Full Program Description
Half the People
At home and at work, women fight for equal rights
Original broadcast: Thursday, June 17, 1999 at 10pm
(check local listings for re-broadcast dates)
"It was a feeling of power, that if there's a sisterhood -- that we all want to change society -- we can do it."
-- Jacqui Michot Ceballos, NOW Activist (1967-1975), United States
In the United States, the status of women had advanced little since winning the vote in 1920, but suddenly, in 1942, all that changed. With the country at war, eighteen million women were thrust into roles traditionally reserved for men, and their view of what they were capable of changed dramatically. But despite their competence in a variety of jobs, women were constantly reminded of the temporary nature of it all. When the men returned home, so did the traditional view that a woman's place was in the home. Still, by mid-century, while television and advertisers often portrayed women as fulfilled, full-time homemakers, one-third of all American women worked outside the home. Most were relegated to low-paying jobs with virtually no opportunity to advance.
Inspired by the successes of the Civil Rights Movement and the passage of the Civil Rights Act of 1964, women began to challenge discrimination on the basis of gender. The National Organization for Women was founded in 1966 by author Betty Friedan (The Feminine Mystique), its first president, to support full equality for women in America. In the boardroom and other bastions of male power, women pressed their demands with growing success.

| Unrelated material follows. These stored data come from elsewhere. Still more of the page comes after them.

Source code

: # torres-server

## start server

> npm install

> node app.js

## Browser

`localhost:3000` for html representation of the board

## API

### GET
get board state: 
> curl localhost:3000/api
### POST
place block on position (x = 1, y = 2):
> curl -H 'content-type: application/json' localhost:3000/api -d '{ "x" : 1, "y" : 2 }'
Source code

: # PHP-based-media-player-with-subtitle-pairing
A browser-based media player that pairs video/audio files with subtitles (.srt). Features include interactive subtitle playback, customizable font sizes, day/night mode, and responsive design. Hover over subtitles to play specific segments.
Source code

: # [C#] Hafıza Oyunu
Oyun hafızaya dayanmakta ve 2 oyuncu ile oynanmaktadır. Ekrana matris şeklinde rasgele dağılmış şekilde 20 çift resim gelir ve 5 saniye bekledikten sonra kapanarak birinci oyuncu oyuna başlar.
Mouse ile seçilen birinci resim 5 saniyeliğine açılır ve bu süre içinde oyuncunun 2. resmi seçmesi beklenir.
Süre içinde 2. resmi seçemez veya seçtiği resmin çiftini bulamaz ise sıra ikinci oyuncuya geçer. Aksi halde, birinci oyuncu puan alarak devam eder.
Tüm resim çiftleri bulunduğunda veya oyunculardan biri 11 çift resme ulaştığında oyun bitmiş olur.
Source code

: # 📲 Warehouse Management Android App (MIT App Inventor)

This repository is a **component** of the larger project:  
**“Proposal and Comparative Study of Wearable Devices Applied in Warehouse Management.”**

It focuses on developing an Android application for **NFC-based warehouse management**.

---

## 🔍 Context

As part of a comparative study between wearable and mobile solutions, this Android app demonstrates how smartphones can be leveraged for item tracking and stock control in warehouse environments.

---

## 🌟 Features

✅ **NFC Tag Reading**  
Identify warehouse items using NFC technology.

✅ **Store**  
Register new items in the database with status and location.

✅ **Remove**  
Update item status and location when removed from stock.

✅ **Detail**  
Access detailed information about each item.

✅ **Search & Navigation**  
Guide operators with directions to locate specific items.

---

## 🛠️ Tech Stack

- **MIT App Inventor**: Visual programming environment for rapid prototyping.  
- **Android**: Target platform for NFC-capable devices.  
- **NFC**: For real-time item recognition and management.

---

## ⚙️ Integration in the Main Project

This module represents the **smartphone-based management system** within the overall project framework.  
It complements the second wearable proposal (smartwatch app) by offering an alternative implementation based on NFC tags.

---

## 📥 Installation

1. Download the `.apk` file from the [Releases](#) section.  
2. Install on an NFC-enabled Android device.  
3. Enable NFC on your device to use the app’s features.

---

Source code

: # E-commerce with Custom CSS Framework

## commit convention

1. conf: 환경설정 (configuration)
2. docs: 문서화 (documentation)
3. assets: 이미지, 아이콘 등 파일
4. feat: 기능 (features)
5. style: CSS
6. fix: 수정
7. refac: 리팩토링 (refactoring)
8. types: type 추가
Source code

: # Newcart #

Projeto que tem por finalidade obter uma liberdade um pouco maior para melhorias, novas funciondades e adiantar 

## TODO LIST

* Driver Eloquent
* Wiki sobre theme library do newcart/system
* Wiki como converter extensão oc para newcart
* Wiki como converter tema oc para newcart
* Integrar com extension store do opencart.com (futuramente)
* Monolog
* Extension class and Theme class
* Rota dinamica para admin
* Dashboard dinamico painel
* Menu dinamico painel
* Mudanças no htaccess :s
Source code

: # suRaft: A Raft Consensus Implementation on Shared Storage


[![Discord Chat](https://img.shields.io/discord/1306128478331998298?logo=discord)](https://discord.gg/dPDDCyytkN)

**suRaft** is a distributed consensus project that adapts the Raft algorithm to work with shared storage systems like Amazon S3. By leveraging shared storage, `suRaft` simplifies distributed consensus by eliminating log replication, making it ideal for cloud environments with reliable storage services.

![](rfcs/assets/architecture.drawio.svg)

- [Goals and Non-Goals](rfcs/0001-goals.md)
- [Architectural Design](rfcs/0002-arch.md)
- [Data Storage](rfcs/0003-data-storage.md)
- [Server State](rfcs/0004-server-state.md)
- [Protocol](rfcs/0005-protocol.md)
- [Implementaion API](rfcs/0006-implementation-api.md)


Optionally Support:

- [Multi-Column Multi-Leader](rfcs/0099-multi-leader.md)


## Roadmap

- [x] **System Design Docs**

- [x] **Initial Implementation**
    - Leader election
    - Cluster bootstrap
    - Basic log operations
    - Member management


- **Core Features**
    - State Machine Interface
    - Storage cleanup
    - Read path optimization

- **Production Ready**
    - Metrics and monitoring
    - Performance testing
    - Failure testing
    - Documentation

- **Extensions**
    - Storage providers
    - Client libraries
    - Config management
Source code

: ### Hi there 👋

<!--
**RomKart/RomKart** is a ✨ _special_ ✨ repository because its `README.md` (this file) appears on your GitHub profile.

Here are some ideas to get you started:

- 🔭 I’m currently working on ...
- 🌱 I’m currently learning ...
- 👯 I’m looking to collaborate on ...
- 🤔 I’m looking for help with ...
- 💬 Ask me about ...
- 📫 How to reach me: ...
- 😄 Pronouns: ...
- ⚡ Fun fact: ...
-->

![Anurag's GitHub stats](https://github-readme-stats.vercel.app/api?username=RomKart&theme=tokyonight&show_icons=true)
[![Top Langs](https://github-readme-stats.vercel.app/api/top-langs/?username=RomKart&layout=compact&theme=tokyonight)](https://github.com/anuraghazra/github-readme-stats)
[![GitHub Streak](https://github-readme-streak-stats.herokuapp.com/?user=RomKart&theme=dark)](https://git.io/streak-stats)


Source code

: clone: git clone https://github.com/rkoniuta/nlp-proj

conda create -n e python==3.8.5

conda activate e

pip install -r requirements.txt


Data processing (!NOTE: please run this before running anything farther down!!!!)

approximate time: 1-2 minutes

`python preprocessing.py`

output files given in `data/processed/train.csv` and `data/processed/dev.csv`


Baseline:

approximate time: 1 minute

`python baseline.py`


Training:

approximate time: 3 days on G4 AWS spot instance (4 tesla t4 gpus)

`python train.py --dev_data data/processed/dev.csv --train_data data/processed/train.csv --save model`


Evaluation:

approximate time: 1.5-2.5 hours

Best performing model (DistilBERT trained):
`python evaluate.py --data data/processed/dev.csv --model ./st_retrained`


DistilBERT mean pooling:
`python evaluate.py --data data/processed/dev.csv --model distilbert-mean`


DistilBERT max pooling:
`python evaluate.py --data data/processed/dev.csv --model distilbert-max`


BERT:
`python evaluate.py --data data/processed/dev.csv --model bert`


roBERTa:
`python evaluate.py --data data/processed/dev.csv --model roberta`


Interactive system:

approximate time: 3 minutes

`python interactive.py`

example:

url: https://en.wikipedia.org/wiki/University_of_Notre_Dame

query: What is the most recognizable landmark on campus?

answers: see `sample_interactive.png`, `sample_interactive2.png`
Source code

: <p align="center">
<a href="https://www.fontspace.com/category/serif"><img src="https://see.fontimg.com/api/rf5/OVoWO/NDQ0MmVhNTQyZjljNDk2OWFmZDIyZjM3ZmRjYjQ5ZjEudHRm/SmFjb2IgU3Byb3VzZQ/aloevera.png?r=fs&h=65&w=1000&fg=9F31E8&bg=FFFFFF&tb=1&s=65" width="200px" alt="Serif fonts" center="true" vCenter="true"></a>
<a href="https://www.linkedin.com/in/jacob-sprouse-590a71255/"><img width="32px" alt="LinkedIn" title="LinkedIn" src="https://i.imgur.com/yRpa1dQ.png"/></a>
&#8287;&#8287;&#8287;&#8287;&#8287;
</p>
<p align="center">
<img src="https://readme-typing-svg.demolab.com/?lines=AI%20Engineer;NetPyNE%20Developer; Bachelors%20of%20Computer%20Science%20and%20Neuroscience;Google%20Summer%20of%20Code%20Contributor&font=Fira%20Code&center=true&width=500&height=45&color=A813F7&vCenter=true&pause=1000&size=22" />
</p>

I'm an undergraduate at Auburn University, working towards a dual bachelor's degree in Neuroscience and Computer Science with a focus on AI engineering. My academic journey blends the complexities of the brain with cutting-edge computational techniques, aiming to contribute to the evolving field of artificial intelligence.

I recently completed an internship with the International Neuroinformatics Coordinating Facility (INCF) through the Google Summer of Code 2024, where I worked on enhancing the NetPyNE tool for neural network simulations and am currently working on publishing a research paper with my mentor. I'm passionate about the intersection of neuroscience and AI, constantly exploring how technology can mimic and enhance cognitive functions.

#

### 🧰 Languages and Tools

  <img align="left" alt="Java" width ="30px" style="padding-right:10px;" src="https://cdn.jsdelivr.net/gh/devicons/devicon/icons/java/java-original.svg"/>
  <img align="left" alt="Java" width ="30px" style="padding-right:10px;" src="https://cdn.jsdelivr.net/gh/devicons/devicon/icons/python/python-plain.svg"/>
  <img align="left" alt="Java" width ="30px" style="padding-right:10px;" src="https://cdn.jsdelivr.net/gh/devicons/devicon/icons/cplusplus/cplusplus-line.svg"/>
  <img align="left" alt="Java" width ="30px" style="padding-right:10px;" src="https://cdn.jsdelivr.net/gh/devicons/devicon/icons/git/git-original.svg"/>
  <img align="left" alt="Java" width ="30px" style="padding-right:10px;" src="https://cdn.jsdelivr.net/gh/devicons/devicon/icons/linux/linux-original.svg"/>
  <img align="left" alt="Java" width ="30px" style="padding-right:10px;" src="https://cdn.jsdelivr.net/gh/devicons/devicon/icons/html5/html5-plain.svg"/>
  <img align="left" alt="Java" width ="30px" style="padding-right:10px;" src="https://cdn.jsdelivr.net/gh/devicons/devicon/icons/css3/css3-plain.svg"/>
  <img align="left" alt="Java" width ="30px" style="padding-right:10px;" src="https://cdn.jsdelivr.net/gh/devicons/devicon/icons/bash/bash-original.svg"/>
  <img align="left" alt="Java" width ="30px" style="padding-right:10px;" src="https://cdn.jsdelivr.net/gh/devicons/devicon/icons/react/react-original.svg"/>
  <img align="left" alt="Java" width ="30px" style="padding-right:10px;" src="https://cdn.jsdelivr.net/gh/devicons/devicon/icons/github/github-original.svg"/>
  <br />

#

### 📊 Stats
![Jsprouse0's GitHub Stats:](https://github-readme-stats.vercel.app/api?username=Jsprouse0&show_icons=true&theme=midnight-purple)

In the West, work experience raised women's expectations, and new methods of birth control gave them independence and power over their own bodies. In 1973, the Supreme Court decision in Roe vs. Wade made abortion legal in the US. It would remain a divisive issue, but for the women's movement, the Court's ruling was seen as a crucial victory.
As the principles of equal opportunity and equal rights were gradually accepted, the movement's international headlines inspired women worldwide to struggle against age-old prejudices, whether social, political, economic, or religious.
The people remember: Discrimination, Betty Friedan, The Feminine Mystique (1963), civil rights, equality, the Pill, National Organization for Women, Equal Rights Amendment (1972), Roe vs. Wade, women and Islam, UN Women's Conference in Beijing (1995).
Half the People is produced and directed by Anne Moir. Series senior producer is David Espar. Series executive producer for WGBH Boston is Zvi Dor-Ner; Peter Pagnamenta is executive producer for the BBC.
Alfre Woodard narrates.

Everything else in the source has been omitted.